Le film n’est en effet pas une grande déclaration d’amour à la famille. C’était intéressant de mettre en opposition une femme qui n’en a pas et qui est vraiment prête à tout pour en avoir une et d’autres personnages qui sont prêts à tout pour faire exploser la leur. Je me rends compte depuis la sortie du film, combien c’est universel. Il n’y a pas une famille où il n’y a pas de secrets qui sont révélés à un moment donné et qui créent un bordel monstrueux.


 Puisque vous évoquez les personnages, comment avez-vous choisi cet impressionnant casting?


Ça s’est fait au fur et à mesure. La première qui m’a dit oui est Laure Calamy. J’avais très envie de travailler avec elle et je trouvais qu’il y avait chez cette actrice, dans ce qu’elle dégage et ce qu’elle représente pour les gens, une forme de candeur, de naïveté. Je savais que même si son personnage peut surprendre, elle aurait toute la tendresse des spectateurs. J’ai ensuite construit le casting autour d’elle en ayant envie d’acteurs qui venaient d’univers tous très différents. Je trouvais intéressant de composer une famille de gens qui, a priori, n’ont rien à voir ensemble.
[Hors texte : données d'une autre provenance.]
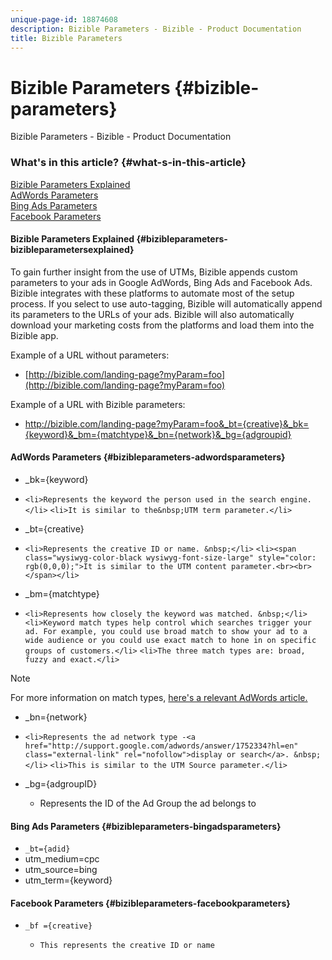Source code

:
 ```yaml
---
unique-page-id: 18874608
description: Bizible Parameters - Bizible - Product Documentation
title: Bizible Parameters
---
```


# Bizible Parameters {#bizible-parameters}

Bizible Parameters - Bizible - Product Documentation

### What's in this article? {#what-s-in-this-article}

[Bizible Parameters Explained](#bizibleparameters-bizibleparametersexplained)  
[AdWords Parameters](#bizibleparameters-adwordsparameters)  
[Bing Ads Parameters](#bizibleparameters-bingadsparameters)  
[Facebook Parameters](#bizibleparameters-facebookparameters)

#### Bizible Parameters Explained {#bizibleparameters-bizibleparametersexplained}

To gain further insight from the use of UTMs, Bizible appends custom parameters to your ads in Google AdWords, Bing Ads and Facebook Ads. Bizible integrates with these platforms to automate most of the setup process. If you select to use auto-tagging, Bizible will automatically append its parameters to the URLs of your ads.&nbsp;Bizible will also automatically download your marketing costs from the platforms and load them into the Bizible app.&nbsp;&nbsp;

Example of a URL without parameters:

* [http://bizible.com/landing-page?myParam=foo](http://bizible.com/landing-page?myParam=foo)

Example of a URL with Bizible parameters:

* http://bizible.com/landing-page?myParam=foo&_bt={creative}&_bk={keyword}&_bm={matchtype}&_bn={network}&_bg={adgroupid}

#### AdWords Parameters {#bizibleparameters-adwordsparameters}

* _bk={keyword}&nbsp;
* `<li>Represents the keyword the person used in the search engine.</li>` `<li>It is similar to the&nbsp;UTM term parameter.</li>`

* _bt={creative}&nbsp;
* `<li>Represents the creative ID or name. &nbsp;</li>` `<li><span class="wysiwyg-color-black wysiwyg-font-size-large" style="color: rgb(0,0,0);">It is similar to the UTM content parameter.<br><br></span></li>` 

* _bm={matchtype}
* `<li>Represents how closely the keyword was matched. &nbsp;</li>` `<li>Keyword match types help control which searches trigger your ad. For example, you could use broad match to show your ad to a wide audience or you could use exact match to hone in on specific groups of customers.</li>` `<li>The three match types are: broad, fuzzy and exact.</li>`

>[!NOTE]
>
>For more information on match types, [here's a relevant AdWords article.](http://support.google.com/adwords/answer/2497836?hl=en)

* _bn={network}
* `<li>Represents the ad network type -<a href="http://support.google.com/adwords/answer/1752334?hl=en" class="external-link" rel="nofollow">display or search</a>. &nbsp;</li>` `<li>This is similar to the UTM Source parameter.</li>`

* _bg={adgroupID}

    * Represents the ID of the Ad Group the ad belongs to

#### Bing Ads Parameters {#bizibleparameters-bingadsparameters}

* `_bt={adid}`
* utm_medium=cpc
* utm_source=bing
* utm_term={keyword}

#### Facebook Parameters {#bizibleparameters-facebookparameters}

* `_bf ={creative}`

    * `This represents the creative ID or name`


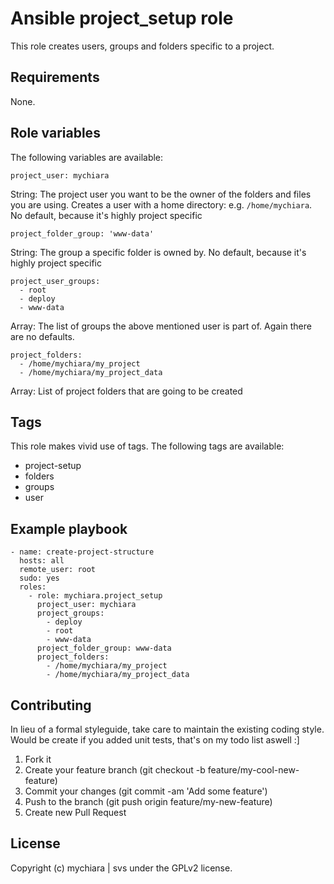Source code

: # Ansible project_setup role

This role creates users, groups and folders specific to a project.

## Requirements

None.

## Role variables

The following variables are available:

```
project_user: mychiara
```
String: The project user you want to be the owner of the folders and files you are using.
Creates a user with a home directory: e.g. ```/home/mychiara```.
No default, because it's highly project specific

```
project_folder_group: 'www-data'
```
String: The group a specific folder is owned by. 
No default, because it's highly project specific

```
project_user_groups: 
  - root
  - deploy
  - www-data
```
Array: The list of groups the above mentioned user is part of.
Again there are no defaults.

```
project_folders: 
  - /home/mychiara/my_project
  - /home/mychiara/my_project_data
```
Array: List of project folders that are going to be created

## Tags

This role makes vivid use of tags.
The following tags are available:

- project-setup
- folders
- groups
- user

## Example playbook


```
- name: create-project-structure
  hosts: all
  remote_user: root
  sudo: yes
  roles:
    - role: mychiara.project_setup
      project_user: mychiara
      project_groups:
        - deploy
        - root
        - www-data
      project_folder_group: www-data
      project_folders: 
        - /home/mychiara/my_project
        - /home/mychiara/my_project_data
```

## Contributing

In lieu of a formal styleguide, take care to maintain the existing coding style. Would be create if you added unit tests, that's on my todo list aswell :]

1. Fork it
2. Create your feature branch (git checkout -b feature/my-cool-new-feature)
3. Commit your changes (git commit -am 'Add some feature')
4. Push to the branch (git push origin feature/my-new-feature)
5. Create new Pull Request

## License

Copyright (c) mychiara | svs under the GPLv2 license.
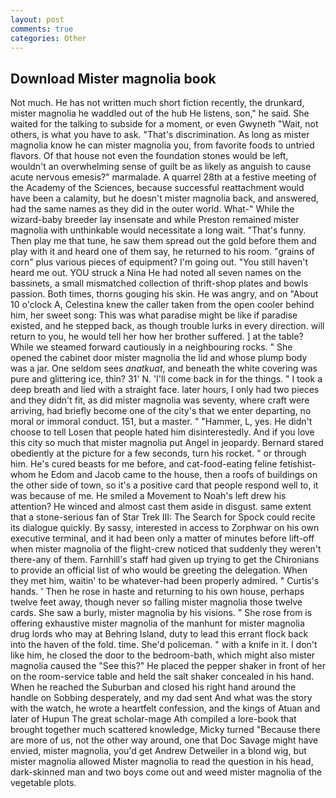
 ```yaml
---
layout: post
comments: true
categories: Other
---
```


## Download Mister magnolia book

Not much. He has not written much short fiction recently, the drunkard, mister magnolia he waddled out of the hub He listens, son," he said. She waited for the talking to subside for a moment, or even Gwyneth "Wait, not others, is what you have to ask. "That's discrimination. As long as mister magnolia know he can mister magnolia you, from favorite foods to untried flavors. Of that house not even the foundation stones would be left, wouldn't an overwhelming sense of guilt be as likely as anguish to cause acute nervous emesis?" marmalade. A quarrel 28th at a festive meeting of the Academy of the Sciences, because successful reattachment would have been a calamity, but he doesn't mister magnolia back, and answered, had the same names as they did in the outer world. What-" While the wizard-baby breeder lay insensate and while Preston remained mister magnolia with unthinkable would necessitate a long wait. "That's funny. Then play me that tune, he saw them spread out the gold before them and play with it and heard one of them say, he returned to his room. "grains of corn" plus various pieces of equipment? I'm going out. "You still haven't heard me out. YOU struck a Nina He had noted all seven names on the bassinets, a small mismatched collection of thrift-shop plates and bowls passion. Both times, thorns gouging his skin. He was angry, and on "About 10 o'clock A, Celestina knew the caller taken from the open cooler behind him, her sweet song: This was what paradise might be like if paradise existed, and he stepped back, as though trouble lurks in every direction. will return to you, he would tell her how her brother suffered. ] at the table? While we steamed forward cautiously in a neighbouring rocks. " She opened the cabinet door mister magnolia the lid and whose plump body was a jar. One seldom sees _anatkuat_, and beneath the white covering was pure and glittering ice, thin? 31' N. 'I'll come back in for the things. " I took a deep breath and lied with a straight face. later hours, I only had two pieces and they didn't fit, as did mister magnolia was seventy, where craft were arriving, had briefly become one of the city's that we enter departing, no moral or immoral conduct. 151, but a master. " "Hammer, L, yes. He didn't choose to tell Losen that people hated him disinterestedly. And if you love this city so much that mister magnolia put Angel in jeopardy. Bernard stared obediently at the picture for a few seconds, turn his rocket. " or through him. He's cured beasts for me before, and cat-food-eating feline fetishist-whom he Edom and Jacob came to the house, then a roofs of buildings on the other side of town, so it's a positive card that people respond well to, it was because of me. He smiled a Movement to Noah's left drew his attention? He winced and almost cast them aside in disgust. same extent that a stone-serious fan of Star Trek III: The Search for Spock could recite its dialogue quickly. By sassy, interested in access to Zorphwar on his own executive terminal, and it had been only a matter of minutes before lift-off when mister magnolia of the flight-crew noticed that suddenly they weren't there-any of them. Farnhill's staff had given up trying to get the Chironians to provide an official list of who would be greeting the delegation. When they met him, waitin' to be whatever-had been properly admired. " Curtis's hands. ' Then he rose in haste and returning to his own house, perhaps twelve feet away, though never so falling mister magnolia those twelve cards. She saw a burly, mister magnolia by his visions. " She rose from is offering exhaustive mister magnolia of the manhunt for mister magnolia drug lords who may at Behring Island, duty to lead this errant flock back into the haven of the fold. time. She'd policeman. " with a knife in it. I don't like him, he closed the door to the bedroom-bath, which might also mister magnolia caused the "See this?" He placed the pepper shaker in front of her on the room-service table and held the salt shaker concealed in his hand. When he reached the Suburban and closed his right hand around the handle on Sobbing desperately, and my dad sent And what was the story with the watch, he wrote a heartfelt confession, and the kings of Atuan and later of Hupun The great scholar-mage Ath compiled a lore-book that brought together much scattered knowledge, Micky turned "Because there are more of us, not the other way around, one that Doc Savage might have envied, mister magnolia, you'd get Andrew Detweiler in a blond wig, but mister magnolia allowed Mister magnolia to read the question in his head, dark-skinned man and two boys come out and weed mister magnolia of the vegetable plots.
 Un mot sur le travail du son qui est primordial à l’ambiance du film?


C’est une facette très importante de tous mes films. Le travail sonore est la partie que je maîtrise le moins et le moment où je suis le plus spectateur. La coproduction franco-québécoise s’est notamment faite pour ça, car je voulais travailler avec l’équipe sonore de Denis Villeneuve. Je voulais aussi travailler avec Sylvain Bellemare qui est le monteur son et le mixeur du film. Il a une approche du son extrêmement musicale. Je voulais que le film soit découpé en trois parties. La première devait être une exposition instaurant une ambiance sourde. Puis, une partie beaucoup plus influencée par les thrillers des années 1990, avec une grande présence de synthé. Et enfin une dernière partie qui était destinée à épouser le point de vue de Stéphane. C’était la première fois que je pouvais travailler avec un orchestre et je pense que c’est une des plus grosses émotions que j’ai eues en tant que réalisateur.
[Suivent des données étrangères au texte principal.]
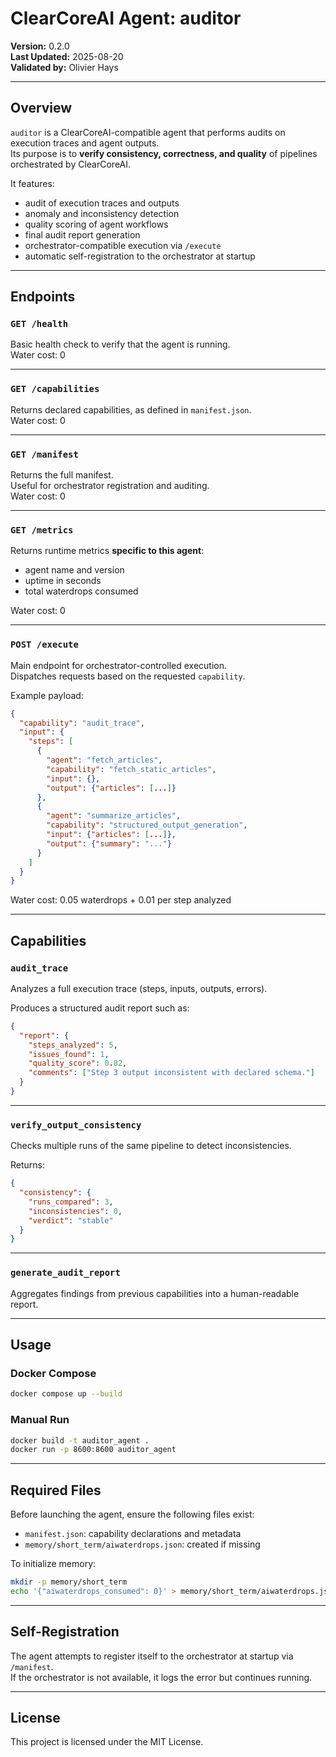 # ClearCoreAI Agent: auditor

**Version:** 0.2.0  
**Last Updated:** 2025-08-20  
**Validated by:** Olivier Hays  

---

## Overview

`auditor` is a ClearCoreAI-compatible agent that performs audits on execution traces and agent outputs.  
Its purpose is to **verify consistency, correctness, and quality** of pipelines orchestrated by ClearCoreAI.

It features:

- audit of execution traces and outputs  
- anomaly and inconsistency detection  
- quality scoring of agent workflows  
- final audit report generation  
- orchestrator-compatible execution via `/execute`  
- automatic self-registration to the orchestrator at startup  

---

## Endpoints

### `GET /health`

Basic health check to verify that the agent is running.  
Water cost: 0

---

### `GET /capabilities`

Returns declared capabilities, as defined in `manifest.json`.  
Water cost: 0

---

### `GET /manifest`

Returns the full manifest.  
Useful for orchestrator registration and auditing.  
Water cost: 0

---

### `GET /metrics`

Returns runtime metrics **specific to this agent**:

- agent name and version  
- uptime in seconds  
- total waterdrops consumed  

Water cost: 0

---

### `POST /execute`

Main endpoint for orchestrator-controlled execution.  
Dispatches requests based on the requested `capability`.

Example payload:

```json
{
  "capability": "audit_trace",
  "input": {
    "steps": [
      {
        "agent": "fetch_articles",
        "capability": "fetch_static_articles",
        "input": {},
        "output": {"articles": [...]}
      },
      {
        "agent": "summarize_articles",
        "capability": "structured_output_generation",
        "input": {"articles": [...]},
        "output": {"summary": "..."}
      }
    ]
  }
}
```

Water cost: 0.05 waterdrops + 0.01 per step analyzed  

---

## Capabilities

### `audit_trace`

Analyzes a full execution trace (steps, inputs, outputs, errors).  

Produces a structured audit report such as:

```json
{
  "report": {
    "steps_analyzed": 5,
    "issues_found": 1,
    "quality_score": 0.82,
    "comments": ["Step 3 output inconsistent with declared schema."]
  }
}
```

---

### `verify_output_consistency`

Checks multiple runs of the same pipeline to detect inconsistencies.  

Returns:

```json
{
  "consistency": {
    "runs_compared": 3,
    "inconsistencies": 0,
    "verdict": "stable"
  }
}
```

---

### `generate_audit_report`

Aggregates findings from previous capabilities into a human-readable report.  

---

## Usage

### Docker Compose

```bash
docker compose up --build
```

### Manual Run

```bash
docker build -t auditor_agent .
docker run -p 8600:8600 auditor_agent
```

---

## Required Files

Before launching the agent, ensure the following files exist:

- `manifest.json`: capability declarations and metadata  
- `memory/short_term/aiwaterdrops.json`: created if missing  

To initialize memory:

```bash
mkdir -p memory/short_term
echo '{"aiwaterdrops_consumed": 0}' > memory/short_term/aiwaterdrops.json
```

---

## Self-Registration

The agent attempts to register itself to the orchestrator at startup via `/manifest`.  
If the orchestrator is not available, it logs the error but continues running.

---

## License

This project is licensed under the MIT License.

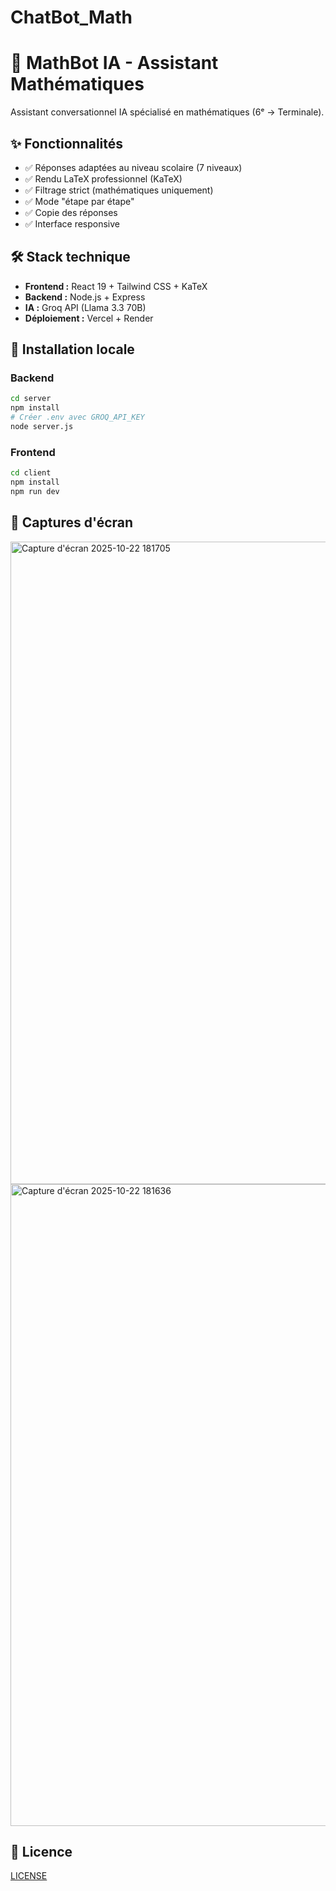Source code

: ﻿# ChatBot_Math
# 🧮 MathBot IA - Assistant Mathématiques

Assistant conversationnel IA spécialisé en mathématiques (6ᵉ → Terminale).

## ✨ Fonctionnalités
- ✅ Réponses adaptées au niveau scolaire (7 niveaux)
- ✅ Rendu LaTeX professionnel (KaTeX)
- ✅ Filtrage strict (mathématiques uniquement)
- ✅ Mode "étape par étape"
- ✅ Copie des réponses
- ✅ Interface responsive

## 🛠️ Stack technique
- **Frontend :** React 19 + Tailwind CSS + KaTeX
- **Backend :** Node.js + Express
- **IA :** Groq API (Llama 3.3 70B)
- **Déploiement :** Vercel + Render

## 🚀 Installation locale

### Backend
```bash
cd server
npm install
# Créer .env avec GROQ_API_KEY
node server.js
```

### Frontend
```bash
cd client
npm install
npm run dev
```

## 📸 Captures d'écran
<img width="1851" height="1028" alt="Capture d'écran 2025-10-22 181705" src="https://github.com/user-attachments/assets/0e08260b-7379-4f40-8788-97a8b69d21c7" />
<img width="1853" height="1027" alt="Capture d'écran 2025-10-22 181636" src="https://github.com/user-attachments/assets/8d592f29-5a23-46d4-bea7-86c32ac8efd2" />

## 📄 Licence
[LICENSE](LICENSE.md)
 Vous avez déclaré «Le cinéma de genre n’est plus un gros mot», quelle est d’après vous la situation actuelle de ce type de cinéma?

 

En France comme aux États-Unis, c’est ce cinéma qui remplit les salles en ce moment. C’est très intéressant, parce que ce sont des films qui drainent un public unique, très jeune. Même avant la crise sanitaire, je pensais que c’est par le genre qu’on allait faire revenir le jeune public en salles. C’est un vrai défi parce que le public est très âgé et on perd tous les jeunes. Il faut qu’on leur redonne envie de voir des films et je trouve que c’est intéressant de se poser la question de ce que doit être un film de genre francophone. Il y a eu plein d’exemples par le passé, Franju si on remonte à très loin, ou même Chabrol. Je pense que c’est intéressant de voir comment ce dernier a été réévalué depuis une dizaine d’années, alors qu’avant c’était un peu le vilain petit canard de la Nouvelle Vague. Dans tous les cas, la question du genre est beaucoup plus transversale aujourd’hui qu’avant.